Can you give some examples of reactions from the public that really amazed you in either a good or a bad way?
My standpoint is that public reacts according to a deal you’re offering. There’s always a kind of an agreement or a silent contract in the theatre. If sometimes I was disappointed about audiences’ reaction then I was disappointed about myself, because I recognized that what we were offering was not interesting or good enough for them to accept it. I never underestimate the audience. We’ve learned that people are ready for things beyond our imagination if you find a way to approach them. While we were working on performance OUT (2008) we decided that the audience should be the one who stopped the performance (not us) and that we would stay on the stage until they left the theatre.

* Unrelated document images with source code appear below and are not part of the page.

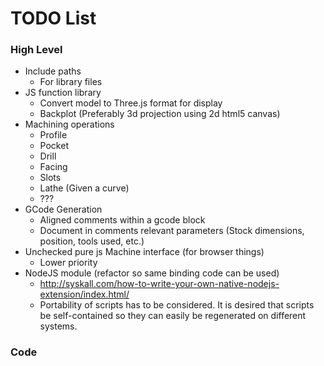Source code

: # TODO List #

### High Level ###
 * Include paths
    - For library files
 * JS function library
    - Convert model to Three.js format for display
    - Backplot (Preferably 3d projection using 2d html5 canvas)
 * Machining operations
    - Profile
    - Pocket
    - Drill
    - Facing
    - Slots
    - Lathe (Given a curve)
    - ???
 * GCode Generation
    - Aligned comments within a gcode block
    - Document in comments relevant parameters (Stock dimensions, position, tools used, etc.)
 * Unchecked pure js Machine interface (for browser things)
    - Lower priority
 * NodeJS module (refactor so same binding code can be used)
    - http://syskall.com/how-to-write-your-own-native-nodejs-extension/index.html/
    - Portability of scripts has to be considered. It is desired that scripts be self-contained so they can easily be regenerated on different systems.

### Code ###
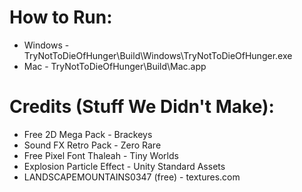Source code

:# How to Run:
* Windows - TryNotToDieOfHunger\Build\Windows\TryNotToDieOfHunger.exe
* Mac - TryNotToDieOfHunger\Build\Mac.app

# Credits (Stuff We Didn't Make):
* Free 2D Mega Pack - Brackeys
* Sound FX Retro Pack - Zero Rare
* Free Pixel Font Thaleah - Tiny Worlds
* Explosion Particle Effect - Unity Standard Assets
* LANDSCAPEMOUNTAINS0347 (free) - textures.com
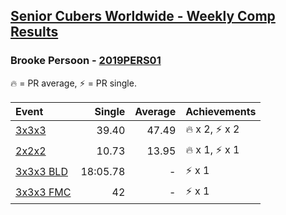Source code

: <style>table {white-space: nowrap;}</style>

## [Senior Cubers Worldwide - Weekly Comp Results](/scw-comp/results/)
### Brooke Persoon - [2019PERS01](https://www.worldcubeassociation.org/persons/2019PERS01)

<span style="white-space: nowrap;">🔥 = PR average</span>, <span style="white-space: nowrap;">⚡ = PR single</span>.

| Event | Single | Average | Achievements|
| :-- | --: | --: | :-- |
| [3x3x3](333.md) | 39.40 | 47.49 | 🔥 x 2, ⚡ x 2 |
| [2x2x2](222.md) | 10.73 | 13.95 | 🔥 x 1, ⚡ x 1 |
| [3x3x3 BLD](333bf.md) | 18:05.78 | - | ⚡ x 1 |
| [3x3x3 FMC](333fm.md) | 42 | - | ⚡ x 1 |

<!-- Global site tag (gtag.js) - Google Analytics -->
<script async src="https://www.googletagmanager.com/gtag/js?id=UA-86348435-3"></script>
<script>window.dataLayer = window.dataLayer || []; function gtag() {dataLayer.push(arguments);} gtag('js', new Date()); gtag('config', 'UA-86348435-3');</script>
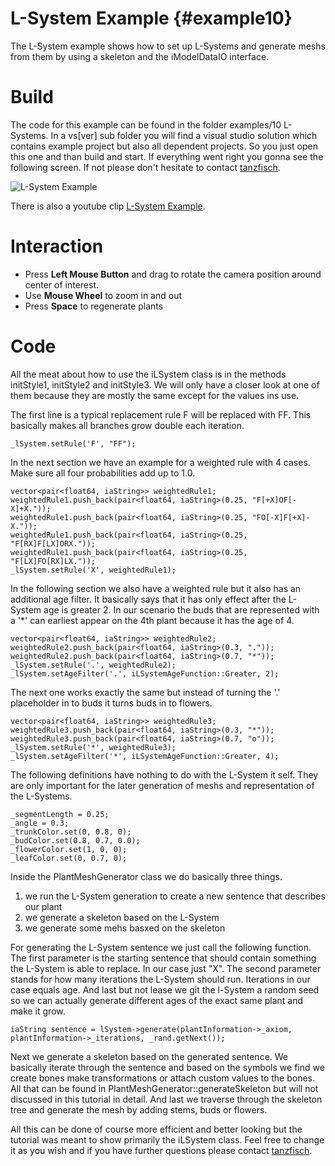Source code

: L-System Example                                   {#example10}
================

The L-System example shows how to set up L-Systems and generate meshs from them by using a skeleton and the iModelDataIO interface.

Build
=====

The code for this example can be found in the folder examples/10 L-Systems. In a vs[ver] sub folder you will find a visual studio solution which contains example project but also all dependent projects. So you just open this one and than build and start. If everything went right you gonna see the following screen. If not please don't hesitate to contact [tanzfisch](https://github.com/tanzfisch).

![L-System Example](/images/Example10_Pic1.png)

There is also a youtube clip [L-System Example](https://youtu.be/5qK0ee4xTug).

Interaction
===========

* Press **Left Mouse Button** and drag to rotate the camera position around center of interest.
* Use **Mouse Wheel** to zoom in and out
* Press **Space** to regenerate plants

Code
====

All the meat about how to use the iLSystem class is in the methods initStyle1, initStyle2 and initStyle3. We will only have a closer look at one of them because they are mostly the same except for the values ins use.

The first line is a typical replacement rule F will be replaced with FF. This basically makes all branches grow double each iteration.

    _lSystem.setRule('F', "FF");

In the next section we have an example for a weighted rule with 4 cases. Make sure all four probabilities add up to 1.0.

    vector<pair<float64, iaString>> weightedRule1;
    weightedRule1.push_back(pair<float64, iaString>(0.25, "F[+X]OF[-X]+X."));
    weightedRule1.push_back(pair<float64, iaString>(0.25, "FO[-X]F[+X]-X."));
    weightedRule1.push_back(pair<float64, iaString>(0.25, "F[RX]F[LX]ORX."));
    weightedRule1.push_back(pair<float64, iaString>(0.25, "F[LX]FO[RX]LX."));
    _lSystem.setRule('X', weightedRule1);

In the following section we also have a weighted rule but it also has an additional age filter. It basically says that it has only effect after the L-System age is greater 2. In our scenario the buds that are represented with a '*' can earliest appear on the 4th plant because it has the age of 4.

    vector<pair<float64, iaString>> weightedRule2;
    weightedRule2.push_back(pair<float64, iaString>(0.3, "."));
    weightedRule2.push_back(pair<float64, iaString>(0.7, "*"));
    _lSystem.setRule('.', weightedRule2);
    _lSystem.setAgeFilter('.', iLSystemAgeFunction::Greater, 2);

The next one works exactly the same but instead of turning the '.' placeholder in to buds it turns buds in to flowers.

    vector<pair<float64, iaString>> weightedRule3;
    weightedRule3.push_back(pair<float64, iaString>(0.3, "*"));
    weightedRule3.push_back(pair<float64, iaString>(0.7, "o"));
    _lSystem.setRule('*', weightedRule3);
    _lSystem.setAgeFilter('*', iLSystemAgeFunction::Greater, 4);

The following definitions have nothing to do with the L-System it self. They are only important for the later generation of meshs and representation of the L-Systems.

    _segmentLength = 0.25;
    _angle = 0.3;
    _trunkColor.set(0, 0.8, 0);
    _budColor.set(0.8, 0.7, 0.0);
    _flowerColor.set(1, 0, 0);
    _leafColor.set(0, 0.7, 0);

Inside the PlantMeshGenerator class we do basically three things.
1. we run the L-System generation to create a new sentence that describes our plant
2. we generate a skeleton based on the L-System
3. we generate some mehs basxed on the skeleton

For generating the L-System sentence we just call the following function. The first parameter is the starting sentence that should contain something the L-System is able to replace. In our case just "X". The second parameter stands for how many iterations the L-System should run. Iterations in our case equals age. And last but not lease we git the l-System a random seed so we can actually generate different ages of the exact same plant and make it grow.

    iaString sentence = lSystem->generate(plantInformation->_axiom, plantInformation->_iterations, _rand.getNext());

Next we generate a skeleton based on the generated sentence. We basically iterate through the sentence and based on the symbols we find we create bones make transformations or attach custom values to the bones. All that can be found in PlantMeshGenerator::generateSkeleton but will not discussed in this tutorial in detail. And last we traverse through the skeleton tree and generate the mesh by adding stems, buds or flowers.

All this can be done of course more efficient and better looking but the tutorial was meant to show primarily the iLSystem class. Feel free to change it as you wish and if you have further questions please contact [tanzfisch](https://github.com/tanzfisch).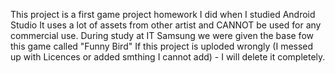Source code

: This project is a first game project homework I did when I studied Android Studio
It uses a lot of assets from other artist and CANNOT be used for any commercial use.
During study at IT Samsung we were given the base fow this game called "Funny Bird"
If this project is uploded wrongly (I messed up with Licences or added smthing I cannot add) - I will delete it completely.

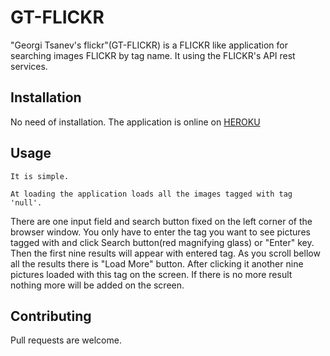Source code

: # GT-FLICKR

"Georgi Tsanev's flickr"(GT-FLICKR) is a FLICKR like application for searching images FLICKR by tag name.
It using the FLICKR's API rest services.

## Installation

No need of installation. The application is online on [HEROKU](https://gt-flickr.herokuapp.com/)

## Usage

    It is simple.

    At loading the application loads all the images tagged with tag 'null'.
There are one input field and search button fixed on the left corner of the browser window.
You only have to enter the tag you want to see pictures tagged with and click Search button(red magnifying glass) or
"Enter" key.
Then the first nine results will appear with entered tag. As you scroll bellow all the results there is "Load More"
button. After clicking it another nine pictures loaded with this tag on the screen. If there is no more result
nothing more will be added on the screen.

## Contributing

Pull requests are welcome.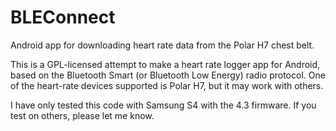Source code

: BLEConnect
==========

Android app for downloading heart rate data from the Polar H7 chest belt. 

This is a GPL-licensed attempt to make a heart rate logger app for Android, 
based on the Bluetooth Smart (or Bluetooth Low Energy) radio protocol. One
of the heart-rate devices supported is Polar H7, but it may work with others.

I have only tested this code with Samsung S4 with the 4.3 firmware. If you
test on others, please let me know. 

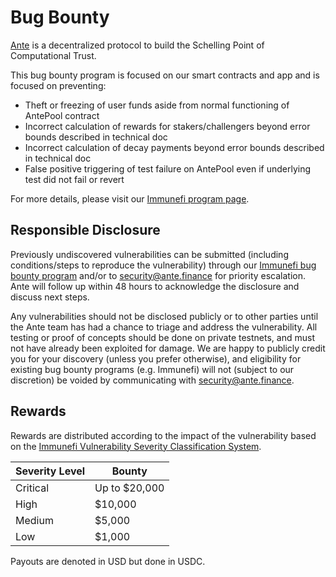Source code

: # Bug Bounty

[Ante](https://www.ante.finance) is a decentralized protocol to build the Schelling Point of Computational Trust.

This bug bounty program is focused on our smart contracts and app and is focused on preventing:

- Theft or freezing of user funds aside from normal functioning of AntePool contract
- Incorrect calculation of rewards for stakers/challengers beyond error bounds described in technical doc
- Incorrect calculation of decay payments beyond error bounds described in technical doc
- False positive triggering of test failure on AntePool even if underlying test did not fail or revert

For more details, please visit our [Immunefi program page](https://immunefi.com/bounty/antefinance/).

## Responsible Disclosure

Previously undiscovered vulnerabilities can be submitted (including conditions/steps to reproduce the vulnerability) through our [Immunefi bug bounty program](https://immunefi.com/bounty/antefinance/) and/or to [security@ante.finance](mailto:security@ante.finance?subject=Responsible%20Bug%20Disclosure) for priority escalation. Ante will follow up within 48 hours to acknowledge the disclosure and discuss next steps.

Any vulnerabilities should not be disclosed publicly or to other parties until the Ante team has had a chance to triage and address the vulnerability. All testing or proof of concepts should be done on private testnets, and must not have already been exploited for damage.
We are happy to publicly credit you for your discovery (unless you prefer otherwise), and eligibility for existing bug bounty programs (e.g. Immunefi) will not (subject to our discretion) be voided by communicating with [security@ante.finance](mailto:security@ante.finance?subject=Responsible%20Bug%20Disclosure).

## Rewards

Rewards are distributed according to the impact of the vulnerability based on the [Immunefi Vulnerability Severity Classification System](https://immunefi.com/severity-updated). 

| Severity Level |        Bounty |
|----------------|---------------|
| Critical       | Up to $20,000 |
| High           |       $10,000 |
| Medium         |        $5,000 |
| Low            |        $1,000 |

Payouts are denoted in USD but done in USDC.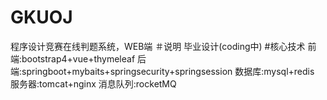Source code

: # GKUOJ
程序设计竞赛在线判题系统，WEB端
＃说明
毕业设计(coding中)
#核心技术
前端:bootstrap4+vue+thymeleaf
后端:springboot+mybaits+springsecurity+springsession
数据库:mysql+redis
服务器:tomcat+nginx
消息队列:rocketMQ


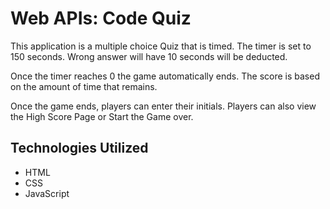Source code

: # Web APIs: Code Quiz

This application is a multiple choice Quiz that is timed. The timer is set to 150 seconds. 
Wrong answer will have 10 seconds will be deducted.

Once the timer reaches 0 the game automatically ends. The score is based on the amount of time that remains.

Once the game ends, players can enter their initials.  Players can also view the High Score Page or Start the Game over.

## Technologies Utilized
* HTML
* CSS
* JavaScript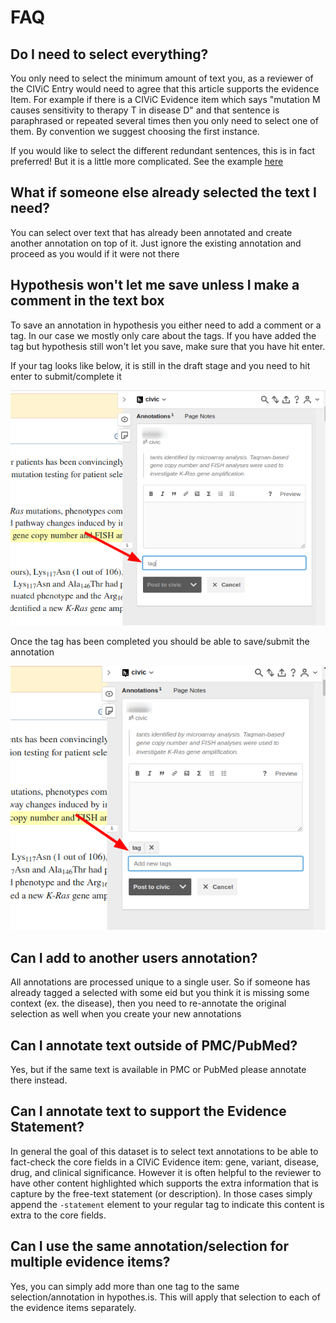 # FAQ

## Do I need to select everything?

You only need to select the minimum amount of text you, as a reviewer of the CIViC Entry would need to agree that this article supports the evidence Item. For example if there is a CIViC Evidence item which says "mutation M causes sensitivity to therapy T in disease D" and that sentence is paraphrased or repeated several times then you only need to select one of them. By convention we suggest choosing the first instance.

If you would like to select the different redundant sentences, this is in fact preferred! But it is a little more complicated. See the example [here](./examples/redundant.md)

## What if someone else already selected the text I need?

You can select over text that has already been annotated and create another annotation on top of it. Just ignore the existing annotation and proceed as you would if it were not there

## Hypothesis won't let me save unless I make a comment in the text box

To save an annotation in hypothesis you either need to add a comment or a tag. In our case we mostly only care about the tags. If you have added the tag but hypothesis still won't let you save, make sure that you have hit enter.

If your tag looks like below, it is still in the draft stage and you need to hit enter to submit/complete it

![draft tag](./images/hypothesis_tag_draft.png)

Once the tag has been completed you should be able to save/submit the annotation

![complete tag](./images/hypothesis_tag_complete.png)

## Can I add to another users annotation?

All annotations are processed unique to a single user. So if someone has already tagged a selected with some eid but you think it is missing some context (ex. the disease), then you need to re-annotate the original selection as well when you create your new annotations

## Can I annotate text outside of PMC/PubMed?

Yes, but if the same text is available in PMC or PubMed please annotate there instead.

## Can I annotate text to support the Evidence Statement?

In general the goal of this dataset is to select text annotations to be able to fact-check the core fields in a CIViC Evidence item: gene, variant, disease, drug, and clinical significance. However it is often helpful to the reviewer to have other content highlighted which supports the extra information that is capture by the free-text statement (or description). In those cases simply append the `-statement` element to your regular tag to indicate this content is extra to the core fields.

## Can I use the same annotation/selection for multiple evidence items?

Yes, you can simply add more than one tag to the same selection/annotation in hypothes.is. This will apply that selection to each of the evidence items separately.
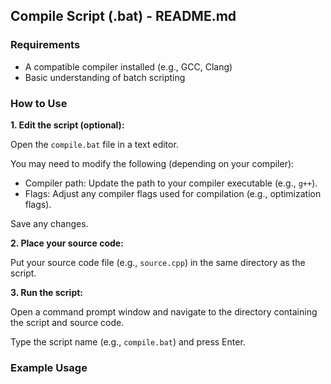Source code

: ## Compile Script (.bat) - README.md

### Requirements

* A compatible compiler installed (e.g., GCC, Clang)
* Basic understanding of batch scripting

### How to Use

**1. Edit the script (optional):**

   Open the `compile.bat` file in a text editor.

   You may need to modify the following (depending on your compiler):

   * Compiler path: Update the path to your compiler executable (e.g., `g++`).
   * Flags: Adjust any compiler flags used for compilation (e.g., optimization flags).

   Save any changes.

**2. Place your source code:**

   Put your source code file (e.g., `source.cpp`) in the same directory as the script.

**3. Run the script:**

   Open a command prompt window and navigate to the directory containing the script and source code.

   Type the script name (e.g., `compile.bat`) and press Enter.

### Example Usage
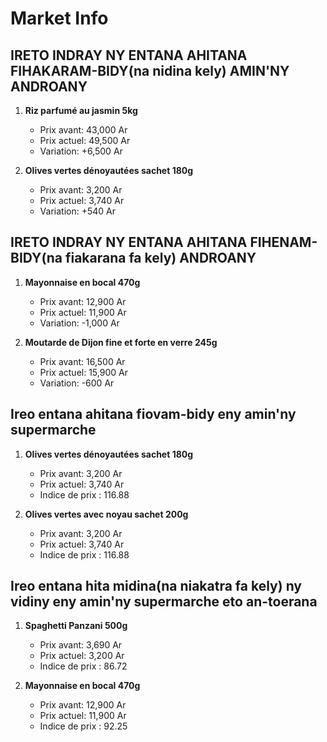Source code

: # Market Info

## IRETO INDRAY NY ENTANA AHITANA FIHAKARAM-BIDY(na nidina kely) AMIN'NY ANDROANY

1. **Riz parfumé au jasmin 5kg**
   - Prix avant: 43,000 Ar
   - Prix actuel: 49,500 Ar
   - Variation: +6,500 Ar

2. **Olives vertes dénoyautées sachet 180g**
   - Prix avant: 3,200 Ar
   - Prix actuel: 3,740 Ar
   - Variation: +540 Ar

## IRETO INDRAY NY ENTANA AHITANA FIHENAM-BIDY(na fiakarana fa kely) ANDROANY

1. **Mayonnaise en bocal 470g**
   - Prix avant: 12,900 Ar
   - Prix actuel: 11,900 Ar
   - Variation: -1,000 Ar

2. **Moutarde de Dijon fine et forte en verre 245g**
   - Prix avant: 16,500 Ar
   - Prix actuel: 15,900 Ar
   - Variation: -600 Ar

## Ireo entana ahitana fiovam-bidy eny amin'ny supermarche

1. **Olives vertes dénoyautées sachet 180g**
   - Prix avant: 3,200 Ar
   - Prix actuel: 3,740 Ar
   - Indice de prix : 116.88

2. **Olives vertes avec noyau sachet 200g**
   - Prix avant: 3,200 Ar
   - Prix actuel: 3,740 Ar
   - Indice de prix : 116.88

## Ireo entana hita midina(na niakatra fa kely) ny vidiny eny amin'ny supermarche eto an-toerana

1. **Spaghetti Panzani 500g**
   - Prix avant: 3,690 Ar
   - Prix actuel: 3,200 Ar
   - Indice de prix : 86.72

2. **Mayonnaise en bocal 470g**
   - Prix avant: 12,900 Ar
   - Prix actuel: 11,900 Ar
   - Indice de prix : 92.25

It was the performance about pride, the last of the 7 deadly sins series. So we decided to play “fetch and bring” dog game with the audience: performers were on their knees, half of them naked, barking and throwing the ball to the audience, going wild if somebody hesitated not to throw it back on the stage. We expected that audience would be amused at the beginning but also bored quite quickly with this game, and that they would stop after some time. But even if they were bored they threw the ball back to us, because that was the rule. Nobody wanted to stop. We’ve made lots of different changes in the performance in order to give the audience good reasons to stop it and leave the theatre, but after 10 performances it was clear that we had to change the rule: in the middle of this dog play one performer asked the audience not to throw the ball anymore, while dogs were going mad asking for the ball. After we gave the audience a clear chance to decide, the game started to be fight we were looking for.
After seven years of ‘Via Negativa’, you’re now working on ‘Via Nova’. What is it about?
After seven years of researching the relations between a viewer and a performer we’ve returned back to the beginning to use materials from this period and to work on them all over again in order to find new ways to do it. We’re moving from questions of ethics of creation towards questions of aesthetics of creation. That’s why we call this project Via Nova.